Definition of adjective
: a word belonging to one of the major form classes in any of numerous languages and typically serving as a modifier of a noun to denote a quality of the thing named, to indicate its quantity or extent, or to specify a thing as distinct from something else The word red in “the red car” is an adjective.
What is an adjective?
Adjectives describe or modify—that is, they limit or restrict the meaning of—nouns and pronouns. They may name qualities of all kinds: huge, red, angry, tremendous, unique, rare, etc.
An adjective usually comes right before a noun: "a red dress," "fifteen people." When an adjective follows a linking verb such as be or seem, it is called a predicate adjective: "That building is huge," "The workers seem happy." Most adjectives can be used as predicate adjectives, although some are always used before a noun. Similarly, a few adjectives can only be used as predicate adjectives and are never used before a noun.
Some adjectives describe qualities that can exist in different amounts or degrees. To do this, the adjective will either change in form (usually by adding -er or -est) or will be used with words like more, most, very, slightly, etc.: "the older girls," "the longest day of the year," "a very strong feeling," "more expensive than that one." Other adjectives describe qualities that do not vary—"nuclear energy," "a medical doctor"—and do not change form.
The four demonstrative adjectives—this, that, these, and those—are identical to the demonstrative pronouns. They are used to distinguish the person or thing being described from others of the same category or class. This and these describe people or things that are nearby, or in the present. That and those are used to describe people or things that are not here, not nearby, or in the past or future. These adjectives, like the definite and indefinite articles (a, an, and the), always come before any other adjectives that modify a noun.
An indefinite adjective describes a whole group or class of people or things, or a person or thing that is not identified or familiar. The most common indefinite adjectives are: all, another, any, both, each, either, enough, every, few, half, least, less, little, many, more, most, much, neither, one (and two, three, etc.), other, several, some, such, whole.
Which horse did you bet on? = Which did you bet on?
What songs did they sing? = What did they sing?
Whose coat is this? = Whose is this?
The possessive adjectives—my, your, his, her, its, our, their—tell you who has, owns, or has experienced something, as in "I admired her candor, "Our cat is 14 years old," and "They said their trip was wonderful."
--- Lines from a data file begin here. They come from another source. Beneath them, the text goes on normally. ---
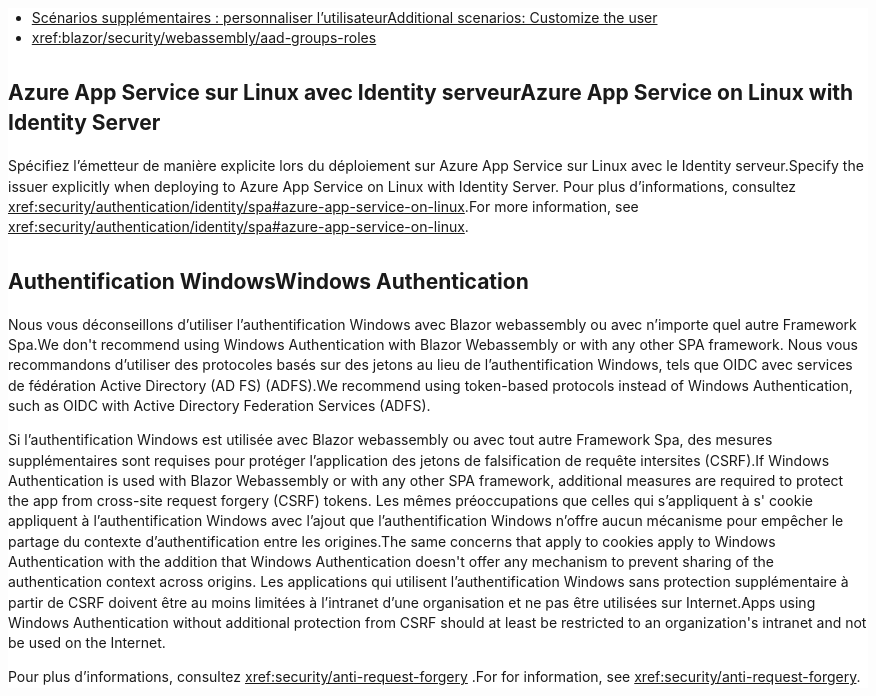 * [<span data-ttu-id="9fbf9-167">Scénarios supplémentaires : personnaliser l’utilisateur</span><span class="sxs-lookup"><span data-stu-id="9fbf9-167">Additional scenarios: Customize the user</span></span>](xref:blazor/security/webassembly/additional-scenarios#customize-the-user)
* <xref:blazor/security/webassembly/aad-groups-roles>

## <a name="azure-app-service-on-linux-with-no-locidentity-server"></a><span data-ttu-id="9fbf9-168">Azure App Service sur Linux avec Identity serveur</span><span class="sxs-lookup"><span data-stu-id="9fbf9-168">Azure App Service on Linux with Identity Server</span></span>

<span data-ttu-id="9fbf9-169">Spécifiez l’émetteur de manière explicite lors du déploiement sur Azure App Service sur Linux avec le Identity serveur.</span><span class="sxs-lookup"><span data-stu-id="9fbf9-169">Specify the issuer explicitly when deploying to Azure App Service on Linux with Identity Server.</span></span> <span data-ttu-id="9fbf9-170">Pour plus d’informations, consultez <xref:security/authentication/identity/spa#azure-app-service-on-linux>.</span><span class="sxs-lookup"><span data-stu-id="9fbf9-170">For more information, see <xref:security/authentication/identity/spa#azure-app-service-on-linux>.</span></span>

## <a name="windows-authentication"></a><span data-ttu-id="9fbf9-171">Authentification Windows</span><span class="sxs-lookup"><span data-stu-id="9fbf9-171">Windows Authentication</span></span>

<span data-ttu-id="9fbf9-172">Nous vous déconseillons d’utiliser l’authentification Windows avec Blazor webassembly ou avec n’importe quel autre Framework Spa.</span><span class="sxs-lookup"><span data-stu-id="9fbf9-172">We don't recommend using Windows Authentication with Blazor Webassembly or with any other SPA framework.</span></span> <span data-ttu-id="9fbf9-173">Nous vous recommandons d’utiliser des protocoles basés sur des jetons au lieu de l’authentification Windows, tels que OIDC avec services de fédération Active Directory (AD FS) (ADFS).</span><span class="sxs-lookup"><span data-stu-id="9fbf9-173">We recommend using token-based protocols instead of Windows Authentication, such as OIDC with Active Directory Federation Services (ADFS).</span></span>

<span data-ttu-id="9fbf9-174">Si l’authentification Windows est utilisée avec Blazor webassembly ou avec tout autre Framework Spa, des mesures supplémentaires sont requises pour protéger l’application des jetons de falsification de requête intersites (CSRF).</span><span class="sxs-lookup"><span data-stu-id="9fbf9-174">If Windows Authentication is used with Blazor Webassembly or with any other SPA framework, additional measures are required to protect the app from cross-site request forgery (CSRF) tokens.</span></span> <span data-ttu-id="9fbf9-175">Les mêmes préoccupations que celles qui s’appliquent à s' cookie appliquent à l’authentification Windows avec l’ajout que l’authentification Windows n’offre aucun mécanisme pour empêcher le partage du contexte d’authentification entre les origines.</span><span class="sxs-lookup"><span data-stu-id="9fbf9-175">The same concerns that apply to cookies apply to Windows Authentication with the addition that Windows Authentication doesn't offer any mechanism to prevent sharing of the authentication context across origins.</span></span> <span data-ttu-id="9fbf9-176">Les applications qui utilisent l’authentification Windows sans protection supplémentaire à partir de CSRF doivent être au moins limitées à l’intranet d’une organisation et ne pas être utilisées sur Internet.</span><span class="sxs-lookup"><span data-stu-id="9fbf9-176">Apps using Windows Authentication without additional protection from CSRF should at least be restricted to an organization's intranet and not be used on the Internet.</span></span>

<span data-ttu-id="9fbf9-177">Pour plus d’informations, consultez <xref:security/anti-request-forgery> .</span><span class="sxs-lookup"><span data-stu-id="9fbf9-177">For for information, see <xref:security/anti-request-forgery>.</span></span>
When two or more adjectives are used before a noun, they should be put in proper order. Any article (a, an, the), demonstrative adjective (that, these, etc.), indefinite adjective (another, both, etc.), or possessive adjective (her, our, etc.) always comes first. If there is a number, it comes first or second. True adjectives always come before attributive nouns. The ordering of true adjectives will vary, but the following order is the most common: opinion word→size→age→shape→color→nationality→material.
Participles are often used like ordinary adjectives. They may come before a noun or after a linking verb. A present participle (an -ing word) describes the person or thing that causes something; for example, a boring conversation is one that bores you. A past participle (usually an -ed word) describes the person or thing who has been affected by something; for example, a bored person is one who has been affected by boredom.
They had just watched an exciting soccer game.
The instructions were confusing.
She's excited about the trip to North Africa.
Several confused students were asking questions about the test.
The lake was frozen.
Origin and Etymology of adjective
First Known Use: 14th century
Examples of adjective in a sentence
The words blue in “the blue car,” deep in “the water is deep,” and tired in “I'm very tired” are adjectives.
Origin and Etymology of adjective
Middle English, from Anglo-French or Late Latin; Anglo-French adjectif, from Late Latin adjectivus, from Latin adjectus, past participle of adjicere to throw to, from ad- + jacere to throw — more at jet
First Known Use: 15th century
ADJECTIVE Defined for English Language Learners
Definition of adjective for English Language Learners
: a word that describes a noun or a pronoun
ADJECTIVE Defined for Kids
Definition of adjective for Students
: a word that says something about a noun or pronoun In the phrases “good people,” “someone good,” “it's good to be here,” and “they seem very good” the word “good” is an adjective.